WHAT IS EXPECTED: Retype each of the entries below exactly as written.

DATA IN THIS EXERCISE:

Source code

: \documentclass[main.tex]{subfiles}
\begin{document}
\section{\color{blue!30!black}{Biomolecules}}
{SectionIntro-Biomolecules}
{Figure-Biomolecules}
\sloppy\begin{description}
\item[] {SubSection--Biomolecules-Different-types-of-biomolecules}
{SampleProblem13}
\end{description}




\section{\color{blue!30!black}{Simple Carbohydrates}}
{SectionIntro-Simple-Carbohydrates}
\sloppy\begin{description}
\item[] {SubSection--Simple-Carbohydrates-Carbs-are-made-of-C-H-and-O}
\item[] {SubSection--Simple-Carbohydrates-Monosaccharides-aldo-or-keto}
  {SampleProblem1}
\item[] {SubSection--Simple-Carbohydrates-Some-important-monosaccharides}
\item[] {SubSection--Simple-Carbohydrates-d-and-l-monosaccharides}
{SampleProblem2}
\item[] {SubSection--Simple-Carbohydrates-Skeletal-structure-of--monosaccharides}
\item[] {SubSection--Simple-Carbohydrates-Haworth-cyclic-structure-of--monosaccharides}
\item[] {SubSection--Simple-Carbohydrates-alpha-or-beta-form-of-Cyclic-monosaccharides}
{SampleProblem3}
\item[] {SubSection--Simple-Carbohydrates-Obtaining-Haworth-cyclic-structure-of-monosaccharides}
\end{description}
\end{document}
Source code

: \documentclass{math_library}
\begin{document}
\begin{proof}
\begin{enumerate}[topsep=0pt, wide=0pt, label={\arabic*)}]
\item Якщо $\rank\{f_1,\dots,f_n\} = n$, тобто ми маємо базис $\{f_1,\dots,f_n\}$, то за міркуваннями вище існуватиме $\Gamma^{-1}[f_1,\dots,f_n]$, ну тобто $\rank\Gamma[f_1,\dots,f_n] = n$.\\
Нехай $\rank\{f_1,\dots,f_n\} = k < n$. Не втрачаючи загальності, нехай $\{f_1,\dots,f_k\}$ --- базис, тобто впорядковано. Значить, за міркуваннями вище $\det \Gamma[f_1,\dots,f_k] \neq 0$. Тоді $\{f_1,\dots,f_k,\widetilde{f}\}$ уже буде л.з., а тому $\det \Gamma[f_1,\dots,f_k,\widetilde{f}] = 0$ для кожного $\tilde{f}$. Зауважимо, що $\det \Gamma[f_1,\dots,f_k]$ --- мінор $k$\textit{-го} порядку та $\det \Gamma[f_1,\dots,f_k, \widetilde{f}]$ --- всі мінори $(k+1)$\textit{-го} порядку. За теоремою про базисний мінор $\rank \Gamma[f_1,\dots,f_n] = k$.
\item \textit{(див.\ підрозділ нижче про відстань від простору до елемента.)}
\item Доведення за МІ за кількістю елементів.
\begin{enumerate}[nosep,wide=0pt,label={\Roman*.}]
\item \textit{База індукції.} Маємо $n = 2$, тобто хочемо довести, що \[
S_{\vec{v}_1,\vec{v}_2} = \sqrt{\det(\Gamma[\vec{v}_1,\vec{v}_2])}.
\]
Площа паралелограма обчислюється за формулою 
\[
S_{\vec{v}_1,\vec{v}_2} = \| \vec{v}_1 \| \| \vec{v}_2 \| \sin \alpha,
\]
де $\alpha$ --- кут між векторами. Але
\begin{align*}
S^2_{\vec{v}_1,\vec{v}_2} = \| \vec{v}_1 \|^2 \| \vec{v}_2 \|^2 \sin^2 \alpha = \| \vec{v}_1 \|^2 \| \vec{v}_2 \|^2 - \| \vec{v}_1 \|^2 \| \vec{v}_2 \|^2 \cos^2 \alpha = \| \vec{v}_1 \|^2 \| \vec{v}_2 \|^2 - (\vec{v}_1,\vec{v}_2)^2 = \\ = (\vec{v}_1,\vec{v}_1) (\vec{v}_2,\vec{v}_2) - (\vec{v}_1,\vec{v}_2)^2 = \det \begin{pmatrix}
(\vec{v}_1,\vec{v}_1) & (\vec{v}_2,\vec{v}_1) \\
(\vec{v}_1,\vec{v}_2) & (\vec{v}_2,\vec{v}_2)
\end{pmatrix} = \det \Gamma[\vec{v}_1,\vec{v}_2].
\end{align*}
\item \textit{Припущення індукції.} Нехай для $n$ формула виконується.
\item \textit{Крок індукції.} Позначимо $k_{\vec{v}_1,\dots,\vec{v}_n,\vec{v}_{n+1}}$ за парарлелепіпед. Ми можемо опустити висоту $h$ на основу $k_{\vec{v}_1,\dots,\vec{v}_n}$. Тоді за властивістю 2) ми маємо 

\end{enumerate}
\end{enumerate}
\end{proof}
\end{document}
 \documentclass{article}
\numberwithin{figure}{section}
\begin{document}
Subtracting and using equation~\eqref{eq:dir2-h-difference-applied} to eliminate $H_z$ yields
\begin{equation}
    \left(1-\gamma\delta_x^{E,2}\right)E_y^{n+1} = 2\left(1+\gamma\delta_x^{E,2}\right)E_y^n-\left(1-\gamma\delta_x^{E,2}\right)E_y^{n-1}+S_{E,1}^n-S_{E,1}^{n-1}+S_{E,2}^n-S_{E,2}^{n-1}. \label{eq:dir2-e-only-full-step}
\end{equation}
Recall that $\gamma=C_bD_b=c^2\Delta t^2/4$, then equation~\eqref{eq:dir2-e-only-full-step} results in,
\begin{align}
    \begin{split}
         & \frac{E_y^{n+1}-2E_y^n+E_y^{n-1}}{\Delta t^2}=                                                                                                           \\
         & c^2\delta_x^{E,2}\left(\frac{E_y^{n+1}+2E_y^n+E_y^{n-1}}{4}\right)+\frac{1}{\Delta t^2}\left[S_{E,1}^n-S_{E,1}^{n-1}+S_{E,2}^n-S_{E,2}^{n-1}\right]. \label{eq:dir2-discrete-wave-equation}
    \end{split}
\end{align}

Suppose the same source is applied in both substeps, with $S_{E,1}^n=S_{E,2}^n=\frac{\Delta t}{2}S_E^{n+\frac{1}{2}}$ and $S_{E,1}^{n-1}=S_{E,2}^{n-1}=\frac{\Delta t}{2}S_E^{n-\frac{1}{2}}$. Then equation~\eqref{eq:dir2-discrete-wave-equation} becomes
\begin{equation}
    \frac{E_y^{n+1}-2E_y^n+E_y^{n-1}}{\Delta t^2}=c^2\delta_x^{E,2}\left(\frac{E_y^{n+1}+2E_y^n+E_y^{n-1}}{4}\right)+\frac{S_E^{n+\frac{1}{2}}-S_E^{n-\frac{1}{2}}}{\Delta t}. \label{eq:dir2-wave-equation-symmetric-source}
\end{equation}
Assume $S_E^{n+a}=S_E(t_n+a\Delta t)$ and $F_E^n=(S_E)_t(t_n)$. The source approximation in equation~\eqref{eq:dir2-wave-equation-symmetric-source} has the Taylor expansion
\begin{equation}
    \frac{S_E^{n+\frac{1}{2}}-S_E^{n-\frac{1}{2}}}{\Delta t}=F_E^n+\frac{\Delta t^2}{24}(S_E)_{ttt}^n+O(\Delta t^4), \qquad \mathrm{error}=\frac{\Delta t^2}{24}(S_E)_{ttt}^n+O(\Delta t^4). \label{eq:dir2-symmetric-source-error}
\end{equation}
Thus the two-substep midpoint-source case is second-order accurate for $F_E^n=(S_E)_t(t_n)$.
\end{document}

WRITTEN ANSWER:
Source code

: \documentclass[main.tex]{subfiles}
\begin{document}
\section{\color{blue!30!black}{Biomolecules}}
{SectionIntro-Biomolecules}
{Figure-Biomolecules}
\sloppy\begin{description}
\item[] {SubSection--Biomolecules-Different-types-of-biomolecules}
{SampleProblem13}
\end{description}




\section{\color{blue!30!black}{Simple Carbohydrates}}
{SectionIntro-Simple-Carbohydrates}
\sloppy\begin{description}
\item[] {SubSection--Simple-Carbohydrates-Carbs-are-made-of-C-H-and-O}
\item[] {SubSection--Simple-Carbohydrates-Monosaccharides-aldo-or-keto}
  {SampleProblem1}
\item[] {SubSection--Simple-Carbohydrates-Some-important-monosaccharides}
\item[] {SubSection--Simple-Carbohydrates-d-and-l-monosaccharides}
{SampleProblem2}
\item[] {SubSection--Simple-Carbohydrates-Skeletal-structure-of--monosaccharides}
\item[] {SubSection--Simple-Carbohydrates-Haworth-cyclic-structure-of--monosaccharides}
\item[] {SubSection--Simple-Carbohydrates-alpha-or-beta-form-of-Cyclic-monosaccharides}
{SampleProblem3}
\item[] {SubSection--Simple-Carbohydrates-Obtaining-Haworth-cyclic-structure-of-monosaccharides}
\end{description}
\end{document}
Source code

: \documentclass{math_library}
\begin{document}
\begin{proof}
\begin{enumerate}[topsep=0pt, wide=0pt, label={\arabic*)}]
\item Якщо $\rank\{f_1,\dots,f_n\} = n$, тобто ми маємо базис $\{f_1,\dots,f_n\}$, то за міркуваннями вище існуватиме $\Gamma^{-1}[f_1,\dots,f_n]$, ну тобто $\rank\Gamma[f_1,\dots,f_n] = n$.\\
Нехай $\rank\{f_1,\dots,f_n\} = k < n$. Не втрачаючи загальності, нехай $\{f_1,\dots,f_k\}$ --- базис, тобто впорядковано. Значить, за міркуваннями вище $\det \Gamma[f_1,\dots,f_k] \neq 0$. Тоді $\{f_1,\dots,f_k,\widetilde{f}\}$ уже буде л.з., а тому $\det \Gamma[f_1,\dots,f_k,\widetilde{f}] = 0$ для кожного $\tilde{f}$. Зауважимо, що $\det \Gamma[f_1,\dots,f_k]$ --- мінор $k$\textit{-го} порядку та $\det \Gamma[f_1,\dots,f_k, \widetilde{f}]$ --- всі мінори $(k+1)$\textit{-го} порядку. За теоремою про базисний мінор $\rank \Gamma[f_1,\dots,f_n] = k$.
\item \textit{(див.\ підрозділ нижче про відстань від простору до елемента.)}
\item Доведення за МІ за кількістю елементів.
\begin{enumerate}[nosep,wide=0pt,label={\Roman*.}]
\item \textit{База індукції.} Маємо $n = 2$, тобто хочемо довести, що \[
S_{\vec{v}_1,\vec{v}_2} = \sqrt{\det(\Gamma[\vec{v}_1,\vec{v}_2])}.
\]
Площа паралелограма обчислюється за формулою 
\[
S_{\vec{v}_1,\vec{v}_2} = \| \vec{v}_1 \| \| \vec{v}_2 \| \sin \alpha,
\]
де $\alpha$ --- кут між векторами. Але
\begin{align*}
S^2_{\vec{v}_1,\vec{v}_2} = \| \vec{v}_1 \|^2 \| \vec{v}_2 \|^2 \sin^2 \alpha = \| \vec{v}_1 \|^2 \| \vec{v}_2 \|^2 - \| \vec{v}_1 \|^2 \| \vec{v}_2 \|^2 \cos^2 \alpha = \| \vec{v}_1 \|^2 \| \vec{v}_2 \|^2 - (\vec{v}_1,\vec{v}_2)^2 = \\ = (\vec{v}_1,\vec{v}_1) (\vec{v}_2,\vec{v}_2) - (\vec{v}_1,\vec{v}_2)^2 = \det \begin{pmatrix}
(\vec{v}_1,\vec{v}_1) & (\vec{v}_2,\vec{v}_1) \\
(\vec{v}_1,\vec{v}_2) & (\vec{v}_2,\vec{v}_2)
\end{pmatrix} = \det \Gamma[\vec{v}_1,\vec{v}_2].
\end{align*}
\item \textit{Припущення індукції.} Нехай для $n$ формула виконується.
\item \textit{Крок індукції.} Позначимо $k_{\vec{v}_1,\dots,\vec{v}_n,\vec{v}_{n+1}}$ за парарлелепіпед. Ми можемо опустити висоту $h$ на основу $k_{\vec{v}_1,\dots,\vec{v}_n}$. Тоді за властивістю 2) ми маємо 

\end{enumerate}
\end{enumerate}
\end{proof}
\end{document}
 \documentclass{article}
\numberwithin{figure}{section}
\begin{document}
Subtracting and using equation~\eqref{eq:dir2-h-difference-applied} to eliminate $H_z$ yields
\begin{equation}
    \left(1-\gamma\delta_x^{E,2}\right)E_y^{n+1} = 2\left(1+\gamma\delta_x^{E,2}\right)E_y^n-\left(1-\gamma\delta_x^{E,2}\right)E_y^{n-1}+S_{E,1}^n-S_{E,1}^{n-1}+S_{E,2}^n-S_{E,2}^{n-1}. \label{eq:dir2-e-only-full-step}
\end{equation}
Recall that $\gamma=C_bD_b=c^2\Delta t^2/4$, then equation~\eqref{eq:dir2-e-only-full-step} results in,
\begin{align}
    \begin{split}
         & \frac{E_y^{n+1}-2E_y^n+E_y^{n-1}}{\Delta t^2}=                                                                                                           \\
         & c^2\delta_x^{E,2}\left(\frac{E_y^{n+1}+2E_y^n+E_y^{n-1}}{4}\right)+\frac{1}{\Delta t^2}\left[S_{E,1}^n-S_{E,1}^{n-1}+S_{E,2}^n-S_{E,2}^{n-1}\right]. \label{eq:dir2-discrete-wave-equation}
    \end{split}
\end{align}

Suppose the same source is applied in both substeps, with $S_{E,1}^n=S_{E,2}^n=\frac{\Delta t}{2}S_E^{n+\frac{1}{2}}$ and $S_{E,1}^{n-1}=S_{E,2}^{n-1}=\frac{\Delta t}{2}S_E^{n-\frac{1}{2}}$. Then equation~\eqref{eq:dir2-discrete-wave-equation} becomes
\begin{equation}
    \frac{E_y^{n+1}-2E_y^n+E_y^{n-1}}{\Delta t^2}=c^2\delta_x^{E,2}\left(\frac{E_y^{n+1}+2E_y^n+E_y^{n-1}}{4}\right)+\frac{S_E^{n+\frac{1}{2}}-S_E^{n-\frac{1}{2}}}{\Delta t}. \label{eq:dir2-wave-equation-symmetric-source}
\end{equation}
Assume $S_E^{n+a}=S_E(t_n+a\Delta t)$ and $F_E^n=(S_E)_t(t_n)$. The source approximation in equation~\eqref{eq:dir2-wave-equation-symmetric-source} has the Taylor expansion
\begin{equation}
    \frac{S_E^{n+\frac{1}{2}}-S_E^{n-\frac{1}{2}}}{\Delta t}=F_E^n+\frac{\Delta t^2}{24}(S_E)_{ttt}^n+O(\Delta t^4), \qquad \mathrm{error}=\frac{\Delta t^2}{24}(S_E)_{ttt}^n+O(\Delta t^4). \label{eq:dir2-symmetric-source-error}
\end{equation}
Thus the two-substep midpoint-source case is second-order accurate for $F_E^n=(S_E)_t(t_n)$.
\end{document}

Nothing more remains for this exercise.